With Sheppard now owning three half-mile victories this season — with wins Feb. 14 at Volusia Speedway Park, Feb. 19 at All-Tech Raceway and Sunday at Hagerstown — it was only natural for the Rocket1 Racing team to at least broach the subject of how their current big-track form might translate to Eldora.
“Volusia is more like Eldora. And he was good at Volusia. I don’t know, we feel good,” Richards said. “We’ll see what happens. That's what we talked about, and we were good there last fall. But we're a little different than we were then. Actually, Brandon and I talked about it today. He said, ‘What do we do (at Eldora)?’ And I said, ‘We just got to go in there what we're running good with, and see where we're at.’ So, we were actually talking about that today.”
Still, any serious focus on Eldora remains on the backburner, at least for now.
The team faces a demanding 16-race schedule in May, with seven of those races in nine days, beginning this weekend at Circle City Raceway in Indianapolis, Ind., and Florence Speedway in Union, Ky., before rolling into the five-race Illinois Speedweek next Tuesday at LaSalle Speedway.
One the team leaves for Circle City, they won’t return home until after May 24’s Show-Me 100 at Lucas Oil Speedway in Wheatland, Mo., at the earliest.

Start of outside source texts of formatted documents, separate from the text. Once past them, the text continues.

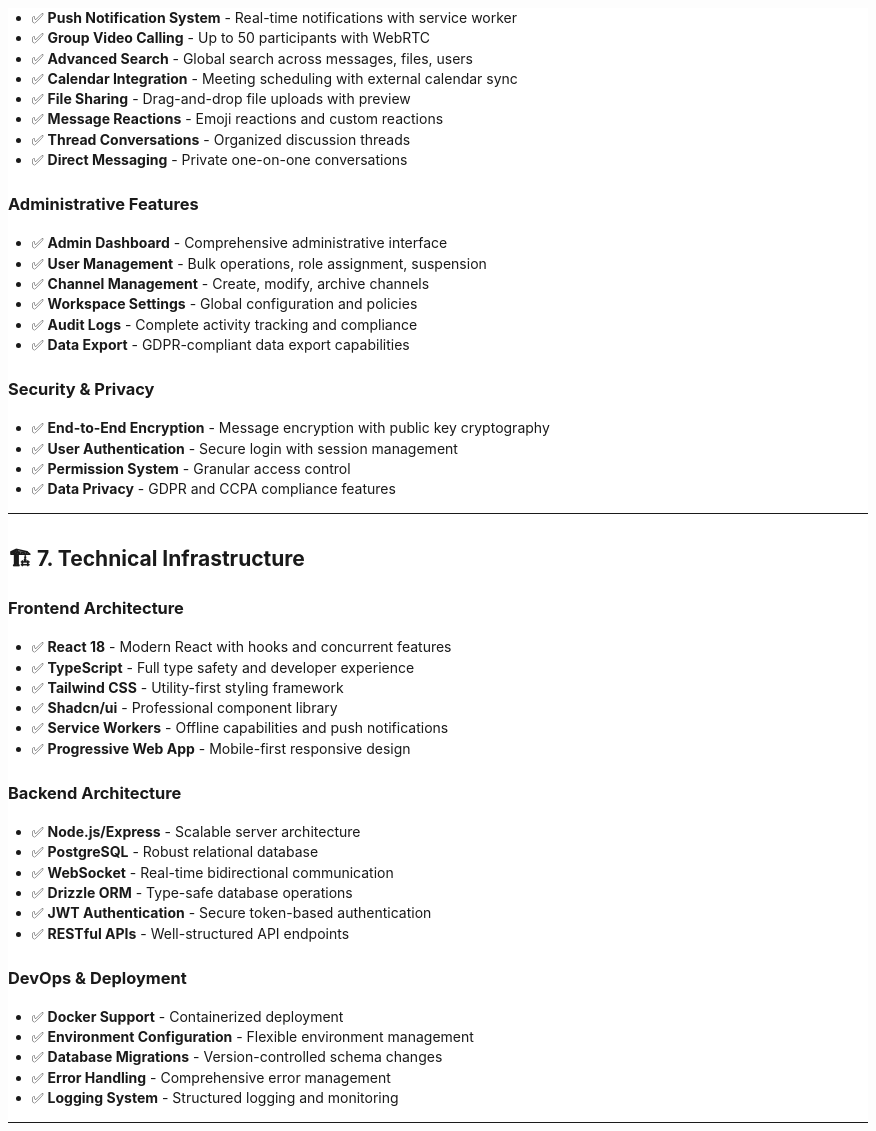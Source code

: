 - ✅ **Push Notification System** - Real-time notifications with service worker
- ✅ **Group Video Calling** - Up to 50 participants with WebRTC
- ✅ **Advanced Search** - Global search across messages, files, users
- ✅ **Calendar Integration** - Meeting scheduling with external calendar sync
- ✅ **File Sharing** - Drag-and-drop file uploads with preview
- ✅ **Message Reactions** - Emoji reactions and custom reactions
- ✅ **Thread Conversations** - Organized discussion threads
- ✅ **Direct Messaging** - Private one-on-one conversations

### **Administrative Features**

- ✅ **Admin Dashboard** - Comprehensive administrative interface
- ✅ **User Management** - Bulk operations, role assignment, suspension
- ✅ **Channel Management** - Create, modify, archive channels
- ✅ **Workspace Settings** - Global configuration and policies
- ✅ **Audit Logs** - Complete activity tracking and compliance
- ✅ **Data Export** - GDPR-compliant data export capabilities

### **Security & Privacy**

- ✅ **End-to-End Encryption** - Message encryption with public key cryptography
- ✅ **User Authentication** - Secure login with session management
- ✅ **Permission System** - Granular access control
- ✅ **Data Privacy** - GDPR and CCPA compliance features

---

## 🏗️ **7. Technical Infrastructure**

### **Frontend Architecture**

- ✅ **React 18** - Modern React with hooks and concurrent features
- ✅ **TypeScript** - Full type safety and developer experience
- ✅ **Tailwind CSS** - Utility-first styling framework
- ✅ **Shadcn/ui** - Professional component library
- ✅ **Service Workers** - Offline capabilities and push notifications
- ✅ **Progressive Web App** - Mobile-first responsive design

### **Backend Architecture**

- ✅ **Node.js/Express** - Scalable server architecture
- ✅ **PostgreSQL** - Robust relational database
- ✅ **WebSocket** - Real-time bidirectional communication
- ✅ **Drizzle ORM** - Type-safe database operations
- ✅ **JWT Authentication** - Secure token-based authentication
- ✅ **RESTful APIs** - Well-structured API endpoints

### **DevOps & Deployment**

- ✅ **Docker Support** - Containerized deployment
- ✅ **Environment Configuration** - Flexible environment management
- ✅ **Database Migrations** - Version-controlled schema changes
- ✅ **Error Handling** - Comprehensive error management
- ✅ **Logging System** - Structured logging and monitoring

---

“Of course, there's all these other races just up. We got so many races between now and then,” Richards said. “So, we got a month coming up this week. We leave Thursday for a month. It's a long time on the road. Who knows, by then, we might be another direction. But right now, we're pretty much on track for where we left Florida, and we’ve just been tuning on it, getting a little better each time.”